Nuestra esperanza también en esto: forma parte de la vocación y de la misión de la familia la capacidad de perdonar y de perdonarse. La práctica del perdón no solo salva a las familias de la división, sino que las hace capaces de ayudar a la sociedad a ser menos mala y menos cruel. Sí, cada gesto de perdón repara la casa ante las grietas y consolida sus muros. Y no olvidemos estas palabras que preceden inmediatamente la parábola de la casa: «No todo el que me dice “Señor, Señor” entrará en el reino de los cielos, sino el que hace la voluntad del Padre». Y añade: «Muchos me dirán ese día: Señor, Señor, ¿no hemos profetizado en tu nombre y echado demonios en tu nombre?
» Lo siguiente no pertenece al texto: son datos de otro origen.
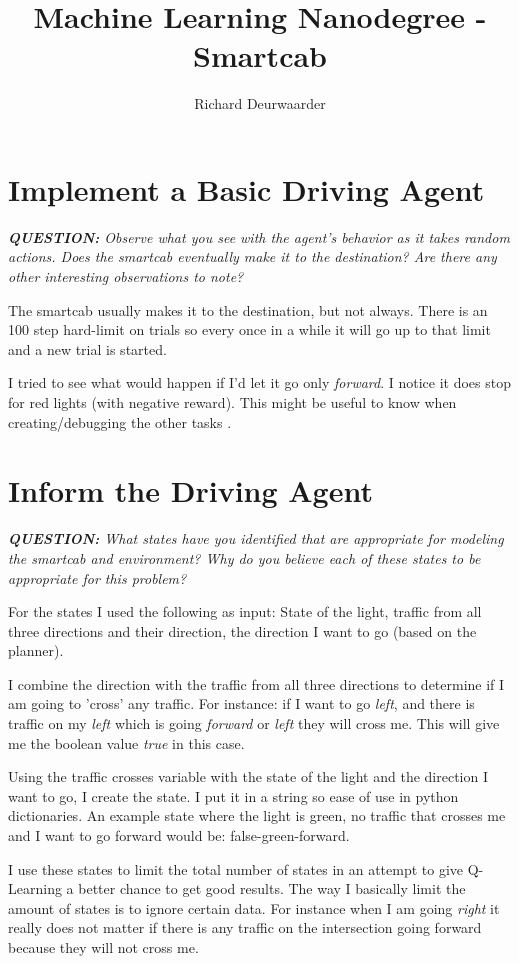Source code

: \documentclass[11pt]{article}
\title{\textbf{Machine Learning Nanodegree - Smartcab}}
\author{Richard Deurwaarder}
\date{}
\begin{document}
\maketitle

\section{Implement a Basic Driving Agent}

\begin{center}
\textit{\textbf{QUESTION:} Observe what you see with the agent's behavior as it takes random actions. Does the smartcab eventually make it to the destination? Are there any other interesting observations to note?}
\end{center}

The smartcab usually makes it to the destination, but not always. There is an 100 step hard-limit on trials so every once in a while it will go up to that limit and a new trial is started.\par
I tried to see what would happen if I'd let it go only 	\textit{forward}. I notice it does stop for red lights (with negative reward). This might be useful to know when creating/debugging the other tasks .

\section{Inform the Driving Agent}
\begin{center}
\textit{\textbf{QUESTION:} What states have you identified that are appropriate for modeling the smartcab and environment? Why do you believe each of these states to be appropriate for this problem?}
\end{center}

For the states I used the following as input: State of the light, traffic from all three directions and their direction, the direction I want to go (based on the planner).\par
I combine the direction with the traffic from all three directions to determine if I am going to 'cross' any traffic. For instance: if I want to go \textit{left}, and there is traffic on my \textit{left} which is going \textit{forward} or \textit{left} they will cross me. This will give me the boolean value \textit{true} in this case.\par

Using the traffic crosses variable with the state of the light and the direction I want to go, I create the state. I put it in a string so ease of use in python dictionaries. An example state where the light is green, no traffic that crosses me and I want to go forward would be: false-green-forward.\par
I use these states to limit the total number of states in an attempt to give Q-Learning a better chance to get good results. The way I basically limit the amount of states is to ignore certain data. For instance when I am going \textit{right} it really does not matter if there is any traffic on the intersection going forward because they will not cross me.
\end{document}
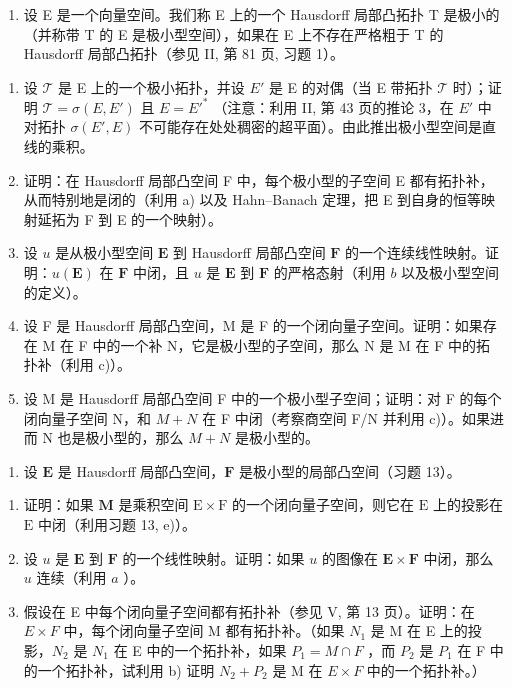 \begin{enumerate}
\def\labelenumi{\arabic{enumi})}
\setcounter{enumi}{12}
\tightlist
\item
  设 E 是一个向量空间。我们称 E 上的一个 Hausdorff 局部凸拓扑 T 是极小的（并称带 T 的 E 是极小型空间），如果在 E 上不存在严格粗于 T 的 Hausdorff 局部凸拓扑（参见 II, 第 81 页, 习题 1）。
\end{enumerate}

\begin{enumerate}
\def\labelenumi{\alph{enumi})}
\item
  设 \(\mathcal{T}\) 是 E 上的一个极小拓扑，并设 \(E'\) 是 E 的对偶（当 E 带拓扑 \(\mathcal{T}\) 时）；证明 \(\mathcal{T} = \sigma(E, E')\) 且 \(E = E'^*\) （注意：利用 II, 第 43 页的推论 3，在 \(E'\) 中对拓扑 \(\sigma(E', E)\) 不可能存在处处稠密的超平面）。由此推出极小型空间是直线的乘积。
\item
  证明：在 Hausdorff 局部凸空间 F 中，每个极小型的子空间 E 都有拓扑补，从而特别地是闭的（利用 a) 以及 Hahn--Banach 定理，把 E 到自身的恒等映射延拓为 F 到 E 的一个映射）。
\item
  设 \(u\) 是从极小型空间 \(\mathbf{E}\) 到 Hausdorff 局部凸空间 \(\mathbf{F}\) 的一个连续线性映射。证明：\(u(\mathbf{E})\) 在 \(\mathbf{F}\) 中闭，且 \(u\) 是 \(\mathbf{E}\) 到 \(\mathbf{F}\) 的严格态射（利用 \(b\) 以及极小型空间的定义）。
\item
  设 F 是 Hausdorff 局部凸空间，M 是 F 的一个闭向量子空间。证明：如果存在 M 在 F 中的一个补 N，它是极小型的子空间，那么 N 是 M 在 F 中的拓扑补（利用 c)）。
\item
  设 M 是 Hausdorff 局部凸空间 F 中的一个极小型子空间；证明：对 F 的每个闭向量子空间 N，和 \(M + N\) 在 F 中闭（考察商空间 F/N 并利用 c)）。如果进而 N 也是极小型的，那么 \(M + N\) 是极小型的。
\end{enumerate}

\begin{enumerate}
\def\labelenumi{\arabic{enumi})}
\setcounter{enumi}{13}
\tightlist
\item
  设 \(\mathbf{E}\) 是 Hausdorff 局部凸空间，\(\mathbf{F}\) 是极小型的局部凸空间（习题 13）。
\end{enumerate}

\begin{enumerate}
\def\labelenumi{\alph{enumi})}
\item
  证明：如果 \(\mathbf{M}\) 是乘积空间 \(\mathrm{E} \times \mathrm{F}\) 的一个闭向量子空间，则它在 \(\mathrm{E}\) 上的投影在 \(\mathrm{E}\) 中闭（利用习题 13, e)）。
\item
  设 \(u\) 是 \(\mathbf{E}\) 到 \(\mathbf{F}\) 的一个线性映射。证明：如果 \(u\) 的图像在 \(\mathbf{E} \times \mathbf{F}\) 中闭，那么 \(u\) 连续（利用 \(a\) ）。
\item
  假设在 E 中每个闭向量子空间都有拓扑补（参见 V, 第 13 页）。证明：在 \(E \times F\) 中，每个闭向量子空间 M 都有拓扑补。（如果 \(N_{1}\) 是 M 在 E 上的投影，\(N_{2}\) 是 \(N_{1}\) 在 E 中的一个拓扑补，如果 \(P_{1} = M \cap F\) ，而 \(P_{2}\) 是 \(P_{1}\) 在 F 中的一个拓扑补，试利用 b) 证明 \(N_{2} + P_{2}\) 是 M 在 \(E \times F\) 中的一个拓扑补。）
\end{enumerate}

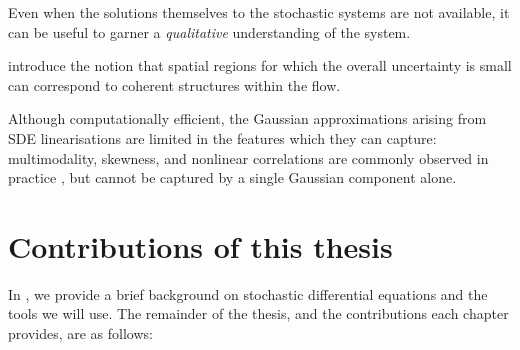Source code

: Even when the solutions themselves to the stochastic systems are not available, it can be useful to garner a \emph{qualitative} understanding of the system.

\citet{Balasuriya_2020_StochasticSensitivityComputable} introduce the notion that spatial regions for which the overall uncertainty is small can correspond to coherent structures within the flow.


Although computationally efficient, the Gaussian approximations arising from SDE linearisations are limited in the features which they can capture: multimodality, skewness, and nonlinear correlations are commonly observed in practice \citep{SuraEtAl_2005_MultiplicativeNoiseNonGaussianity,BraccoEtAl_2000_VelocityProbabilityDensity,del-Castillo-Negrete_1998_AsymmetricTransportNonGaussian}, but cannot be captured by a single Gaussian component alone.


\section{Contributions of this thesis}
In , we provide a brief background on stochastic differential equations and the tools we will use.
The remainder of the thesis, and the contributions each chapter provides, are as follows:

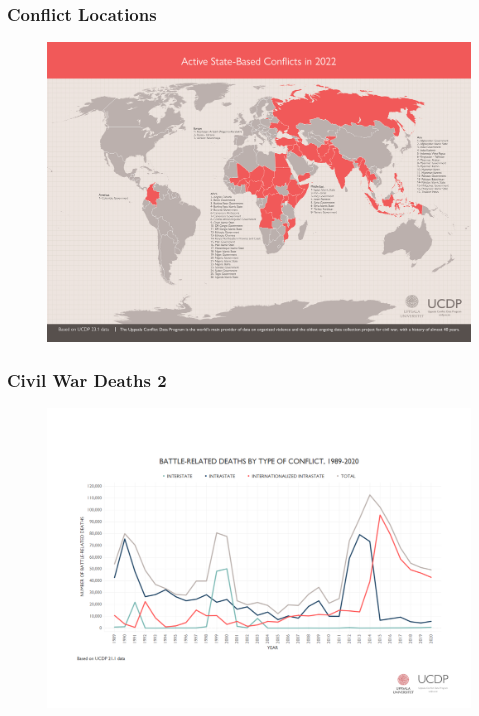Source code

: \documentclass{beamer}
\begin{document}
\begin{frame} 
	\frametitle{\LARGE{Conflict Locations}}
	\begin{figure}[ht!]
		\centering
		\includegraphics[width=\textwidth,height=\textheight,keepaspectratio]{WorldWap2022SB.png}
	\end{figure}
\end{frame}

\begin{frame} 
	\frametitle{\LARGE{Civil War Deaths 2}}
	\begin{figure}[ht!]
		\centering
		\includegraphics[width=\textwidth,height=\textheight,keepaspectratio]{brd_by_toc.png}
	\end{figure}
\end{frame}
\end{document}

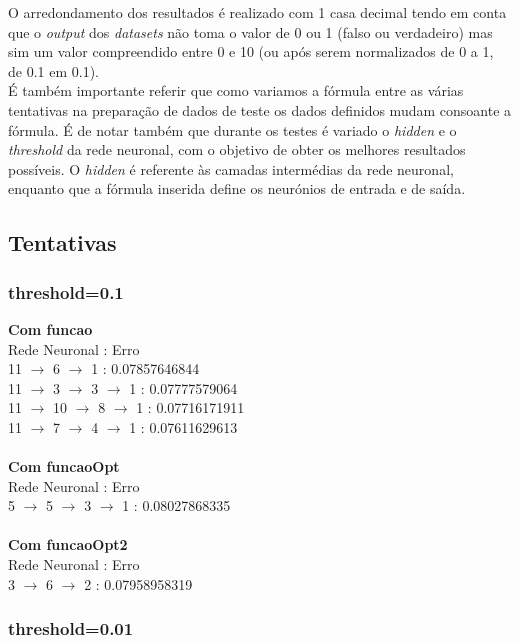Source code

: \documentclass{article}
\begin{document}
O arredondamento dos resultados é realizado com 1 casa decimal tendo em conta que o \textit{output} dos \textit{datasets} não toma o valor de 0 ou 1 (falso ou verdadeiro) mas sim um valor compreendido entre 0 e 10 (ou após serem normalizados de 0 a 1, de 0.1 em 0.1).\\
É também importante referir que como variamos a fórmula entre as várias tentativas na preparação de dados de teste os dados definidos mudam consoante a fórmula. É de notar também que durante os testes é variado o \textit{hidden} e o \textit{threshold} da rede neuronal, com o objetivo de obter os melhores resultados possíveis.
O \textit{hidden} é referente às camadas intermédias da rede neuronal, enquanto que a fórmula inserida define os neurónios de entrada e de saída.

\subsection{Tentativas}

\subsubsection{threshold=0.1}

\textbf{Com funcao}\\
Rede Neuronal : Erro\\
11 $\to$ 6 $\to$ 1 : 0.07857646844\\
11 $\to$ 3 $\to$ 3 $\to$ 1 : 0.07777579064\\
11 $\to$ 10 $\to$ 8 $\to$ 1 : 0.07716171911\\
11 $\to$ 7 $\to$ 4 $\to$ 1 : 0.07611629613\\
\\
\textbf{Com funcaoOpt}\\
Rede Neuronal : Erro\\
5 $\to$ 5 $\to$ 3 $\to$ 1 : 0.08027868335\\
\\
\textbf{Com funcaoOpt2}\\
Rede Neuronal : Erro\\
3 $\to$ 6 $\to$ 2 : 0.07958958319\\

\subsubsection{threshold=0.01}
\end{document}
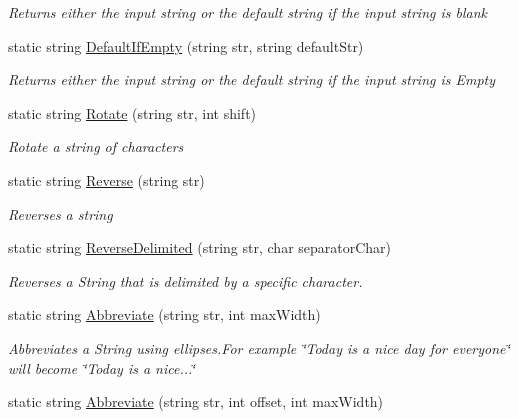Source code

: \begin{DoxyCompactItemize}
\begin{DoxyCompactList}\small\item\em Returns either the input string or the default string if the input string is blank \end{DoxyCompactList}\item 
static string \hyperlink{class_ultimate_1_1_utilities_1_1_string_utils_a15a094c3bf2e3b3d89f7f103a7e7cb69}{Default\+If\+Empty} (string str, string default\+Str)
\begin{DoxyCompactList}\small\item\em Returns either the input string or the default string if the input string is Empty \end{DoxyCompactList}\item 
static string \hyperlink{class_ultimate_1_1_utilities_1_1_string_utils_ada66d9c69f0b183aecee9c6c3bd8e889}{Rotate} (string str, int shift)
\begin{DoxyCompactList}\small\item\em Rotate a string of characters \end{DoxyCompactList}\item 
static string \hyperlink{class_ultimate_1_1_utilities_1_1_string_utils_acf312eeb6bd041231b23f0afd4158431}{Reverse} (string str)
\begin{DoxyCompactList}\small\item\em Reverses a string \end{DoxyCompactList}\item 
static string \hyperlink{class_ultimate_1_1_utilities_1_1_string_utils_ae3e1e7cc72506892b269a4cfb3b49252}{Reverse\+Delimited} (string str, char separator\+Char)
\begin{DoxyCompactList}\small\item\em Reverses a String that is delimited by a specific character. \end{DoxyCompactList}\item 
static string \hyperlink{class_ultimate_1_1_utilities_1_1_string_utils_a58896f92d8c168e9d889a063f54b57d3}{Abbreviate} (string str, int max\+Width)
\begin{DoxyCompactList}\small\item\em Abbreviates a String using ellipses.\+For example \char`\"{}\+Today is a nice day for everyone\char`\"{} will become \char`\"{}\+Today is a nice...\char`\"{} \end{DoxyCompactList}\item 
static string \hyperlink{class_ultimate_1_1_utilities_1_1_string_utils_a2acd2ee11d7855487ef9cf585c372504}{Abbreviate} (string str, int offset, int max\+Width)

\end{DoxyCompactItemize}
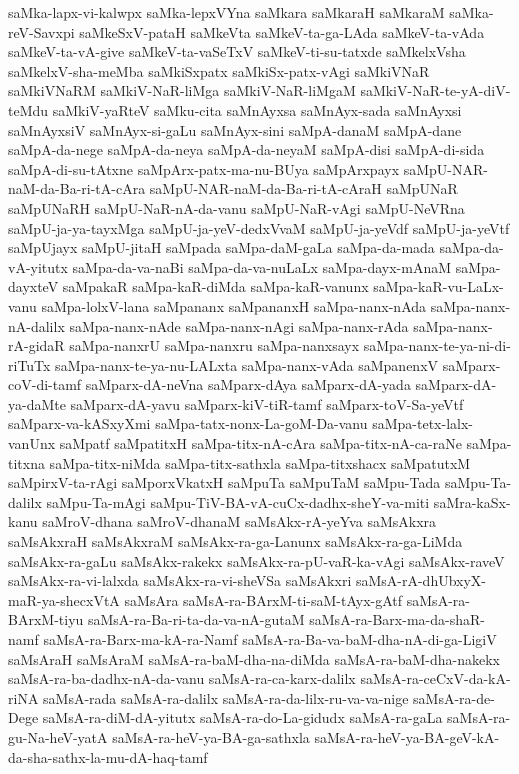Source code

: {saMka-lapx-vi-kalwpx
saMka-lepxVYna
saMkara
saMkaraH
saMkaraM
saMka-reV-Savxpi
saMkeSxV-pataH
saMkeVta
saMkeV-ta-ga-LAda
saMkeV-ta-vAda
saMkeV-ta-vA-give
saMkeV-ta-vaSeTxV
saMkeV-ti-su-tatxde
saMkelxVsha
saMkelxV-sha-meMba
saMkiSxpatx
saMkiSx-patx-vAgi
saMkiVNaR
saMkiVNaRM
saMkiV-NaR-liMga
saMkiV-NaR-liMgaM
saMkiV-NaR-te-yA-diV-teMdu
saMkiV-yaRteV
saMku-cita
saMnAyxsa
saMnAyx-sada
saMnAyxsi
saMnAyxsiV
saMnAyx-si-gaLu
saMnAyx-sini
saMpA-danaM
saMpA-dane
saMpA-da-nege
saMpA-da-neya
saMpA-da-neyaM
saMpA-disi
saMpA-di-sida
saMpA-di-su-tAtxne
saMpArx-patx-ma-nu-BUya
saMpArxpayx
saMpU-NAR-naM-da-Ba-ri-tA-cAra
saMpU-NAR-naM-da-Ba-ri-tA-cAraH
saMpUNaR
saMpUNaRH
saMpU-NaR-nA-da-vanu
saMpU-NaR-vAgi
saMpU-NeVRna
saMpU-ja-ya-tayxMga
saMpU-ja-yeV-dedxVvaM
saMpU-ja-yeVdf
saMpU-ja-yeVtf
saMpUjayx
saMpU-jitaH
saMpada
saMpa-daM-gaLa
saMpa-da-mada
saMpa-da-vA-yitutx
saMpa-da-va-naBi
saMpa-da-va-nuLaLx
saMpa-dayx-mAnaM
saMpa-dayxteV
saMpakaR
saMpa-kaR-diMda
saMpa-kaR-vanunx
saMpa-kaR-vu-LaLx-vanu
saMpa-lolxV-lana
saMpananx
saMpananxH
saMpa-nanx-nAda
saMpa-nanx-nA-dalilx
saMpa-nanx-nAde
saMpa-nanx-nAgi
saMpa-nanx-rAda
saMpa-nanx-rA-gidaR
saMpa-nanxrU
saMpa-nanxru
saMpa-nanxsayx
saMpa-nanx-te-ya-ni-di-riTuTx
saMpa-nanx-te-ya-nu-LALxta
saMpa-nanx-vAda
saMpanenxV
saMparx-coV-di-tamf
saMparx-dA-neVna
saMparx-dAya
saMparx-dA-yada
saMparx-dA-ya-daMte
saMparx-dA-yavu
saMparx-kiV-tiR-tamf
saMparx-toV-Sa-yeVtf
saMparx-va-kASxyXmi
saMpa-tatx-nonx-La-goM-Da-vanu
saMpa-tetx-lalx-vanUnx
saMpatf
saMpatitxH
saMpa-titx-nA-cAra
saMpa-titx-nA-ca-raNe
saMpa-titxna
saMpa-titx-niMda
saMpa-titx-sathxla
saMpa-titxshacx
saMpatutxM
saMpirxV-ta-rAgi
saMporxVkatxH
saMpuTa
saMpuTaM
saMpu-Tada
saMpu-Ta-dalilx
saMpu-Ta-mAgi
saMpu-TiV-BA-vA-cuCx-dadhx-sheY-va-miti
saMra-kaSx-kanu
saMroV-dhana
saMroV-dhanaM
saMsAkx-rA-yeYva
saMsAkxra
saMsAkxraH
saMsAkxraM
saMsAkx-ra-ga-Lanunx
saMsAkx-ra-ga-LiMda
saMsAkx-ra-gaLu
saMsAkx-rakekx
saMsAkx-ra-pU-vaR-ka-vAgi
saMsAkx-raveV
saMsAkx-ra-vi-lalxda
saMsAkx-ra-vi-sheVSa
saMsAkxri
saMsA-rA-dhUbxyX-maR-ya-shecxVtA
saMsAra
saMsA-ra-BArxM-ti-saM-tAyx-gAtf
saMsA-ra-BArxM-tiyu
saMsA-ra-Ba-ri-ta-da-va-nA-gutaM
saMsA-ra-Barx-ma-da-shaR-namf
saMsA-ra-Barx-ma-kA-ra-Namf
saMsA-ra-Ba-va-baM-dha-nA-di-ga-LigiV
saMsAraH
saMsAraM
saMsA-ra-baM-dha-na-diMda
saMsA-ra-baM-dha-nakekx
saMsA-ra-ba-dadhx-nA-da-vanu
saMsA-ra-ca-karx-dalilx
saMsA-ra-ceCxV-da-kA-riNA
saMsA-rada
saMsA-ra-dalilx
saMsA-ra-da-lilx-ru-va-va-nige
saMsA-ra-de-Dege
saMsA-ra-diM-dA-yitutx
saMsA-ra-do-La-gidudx
saMsA-ra-gaLa
saMsA-ra-gu-Na-heV-yatA
saMsA-ra-heV-ya-BA-ga-sathxla
saMsA-ra-heV-ya-BA-geV-kA-da-sha-sathx-la-mu-dA-haq-tamf
}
Entonces yo les declararé: Nunca os he conocido» (cf. Mt 7, 21-23). Es una palabra fuerte, no cabe duda, que tiene la finalidad de sacudirnos y llamarnos a la conversión.
Os aseguro, queridas familias, que si seréis capaces de caminar cada vez más decididamente por la senda de las Bienaventuranzas, aprendiendo y enseñando a perdonaros mutuamente, en toda la gran familia de la Iglesia crecerá la capacidad de dar testimonio de la fuerza renovadora del perdón de Dios. De otro modo, haremos predicaciones incluso muy bellas, y tal vez expulsaremos algún demonio, pero al final el Señor no nos reconocerá como sus discípulos, porque no hemos tenido la capacidad de perdonar y de dejarnos perdonar por los demás.
Las familias cristianas pueden hacer mucho por la sociedad de hoy, y también por la Iglesia. Por eso deseo que en el Jubileo de la misericordia las familias redescubran el tesoro del perdón mutuo. Recemos para que las familias sean cada vez más capaces de vivir y de construir caminos concretos de reconciliación, donde nadie se sienta abandonado bajo el peso de sus ofensas. Con esta intención, digamos juntos: «Padre nuestro, perdona nuestras ofensas, como también nosotros perdonamos a los que nos ofenden».